I was persuaded to slow things down a bit, which was good advice but around three months after my operation, I began riding again, gradually increasing the pace.

Sixteen months post-transplant, I was on the start-line for the cycling events at the 2016 British Transplant Games in Liverpool and was amazed and delighted to come away with silver and gold medals in my age group.

This started a cascade of opportunities, and I was invited to join the Great Britain team for the 2017 World Transplant Games in Malaga, finishing fourth in both events. I won two golds at the 2017 British Games in Glasgow and again at the 2018 Games in Birmingham before a recurring health issue that required an operation forced my withdrawal from the GB team for the 2019 World Transplant Games in Newcastle.

We all know what happened next! COVID meant that the Games were cancelled for two years, so it wasn’t until 2022 that I had the opportunity to compete again, winning silver and gold in the British Games in Leeds and then two bronze medals – my first medals in international competition – in the European Transplant and Dialysis Games at Oxford.

This led to my selection for the 2023 World Transplant Games in Perth, Australia. Some serious training and fundraising took place, the training made all the more difficult by the April date for the Games, meaning I was trying to get race fit while all my cycling club mates just wanted to enjoy their winter coffee and cake rides. 


Michael (centre) on top of the world, down under!

But it was worth it: I won a gold medal in the 10km time trial and a bronze medal as part of the GB team in the 20km mixed team time trial, also finishing sixth in the 30km road race.

However, for me the best part of the Games was that they serve as a reminder of just how incredible a gift organ donation is, how amazing and transformative transplants can be and how lucky we are that someone took that momentous, selfless decision one day to donate their organs.

These things all came to a tremendous crescendo at the opening ceremony. In the same way they had done in 2017 in Malaga when I realised that I’d been so caught up in my recovery and training that I’d never really thought about the enormity of what I had gone through. Suddenly, in a bull-fighting arena in Malaga, the very symbol of machismo, it hit me like a sledgehammer and I just sat there quietly amidst all the cheering and joy, tears streaming down my face.


The Games in Perth were no different. Putting several thousand transplant recipients together in a stadium creates a wonderful melting pot of emotion and gratitude so that, when the living donors and donor family members entered the stadium, the taps opened up once again; and I know I was not alone.

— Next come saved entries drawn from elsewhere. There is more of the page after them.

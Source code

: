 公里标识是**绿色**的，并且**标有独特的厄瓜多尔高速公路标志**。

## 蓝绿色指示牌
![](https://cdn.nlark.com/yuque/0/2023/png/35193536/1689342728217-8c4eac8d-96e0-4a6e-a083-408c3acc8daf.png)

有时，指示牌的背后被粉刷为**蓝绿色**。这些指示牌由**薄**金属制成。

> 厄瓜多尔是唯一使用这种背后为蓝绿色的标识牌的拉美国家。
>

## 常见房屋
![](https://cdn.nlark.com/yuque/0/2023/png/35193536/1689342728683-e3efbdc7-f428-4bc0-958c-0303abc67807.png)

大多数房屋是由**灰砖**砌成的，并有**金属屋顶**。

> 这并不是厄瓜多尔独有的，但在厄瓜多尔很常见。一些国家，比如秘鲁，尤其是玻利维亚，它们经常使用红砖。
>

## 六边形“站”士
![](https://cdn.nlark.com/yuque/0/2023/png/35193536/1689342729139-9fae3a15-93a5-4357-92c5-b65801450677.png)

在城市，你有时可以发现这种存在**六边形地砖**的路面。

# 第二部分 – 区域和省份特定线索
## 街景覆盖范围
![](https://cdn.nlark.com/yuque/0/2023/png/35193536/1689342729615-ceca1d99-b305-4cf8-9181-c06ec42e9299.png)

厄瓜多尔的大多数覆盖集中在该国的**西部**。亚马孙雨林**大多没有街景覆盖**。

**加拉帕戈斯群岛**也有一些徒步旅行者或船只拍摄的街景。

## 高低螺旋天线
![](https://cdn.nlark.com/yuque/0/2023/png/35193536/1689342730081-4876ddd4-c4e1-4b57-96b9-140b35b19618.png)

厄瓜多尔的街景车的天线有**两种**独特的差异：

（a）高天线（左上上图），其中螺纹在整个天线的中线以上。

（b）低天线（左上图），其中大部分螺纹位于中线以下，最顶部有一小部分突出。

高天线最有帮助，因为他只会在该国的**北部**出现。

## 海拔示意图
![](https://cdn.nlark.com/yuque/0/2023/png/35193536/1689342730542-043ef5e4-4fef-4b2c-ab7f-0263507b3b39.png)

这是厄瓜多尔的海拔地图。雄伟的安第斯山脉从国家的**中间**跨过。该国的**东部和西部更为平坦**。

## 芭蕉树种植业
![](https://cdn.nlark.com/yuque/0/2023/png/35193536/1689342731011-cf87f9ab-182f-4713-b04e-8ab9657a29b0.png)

We watched a band whose lead singer wrote a beautiful, moving song about organ donation, as her brother had recently passed away and become a donor. It was her first time performing the song for us.

The tears flowed then and at the closing ceremony when she sang again… Like I said, a melting pot of emotion.

But the overwhelming emotion, which runs through the Games like a stick of rock, is gratitude, to donors and donor families and for the opportunity of a second chance at life.

Wherever you are on your personal PKD journey, I hope it is comforting to know that, eventually, good, amazing, joyful things can come out of having PKD."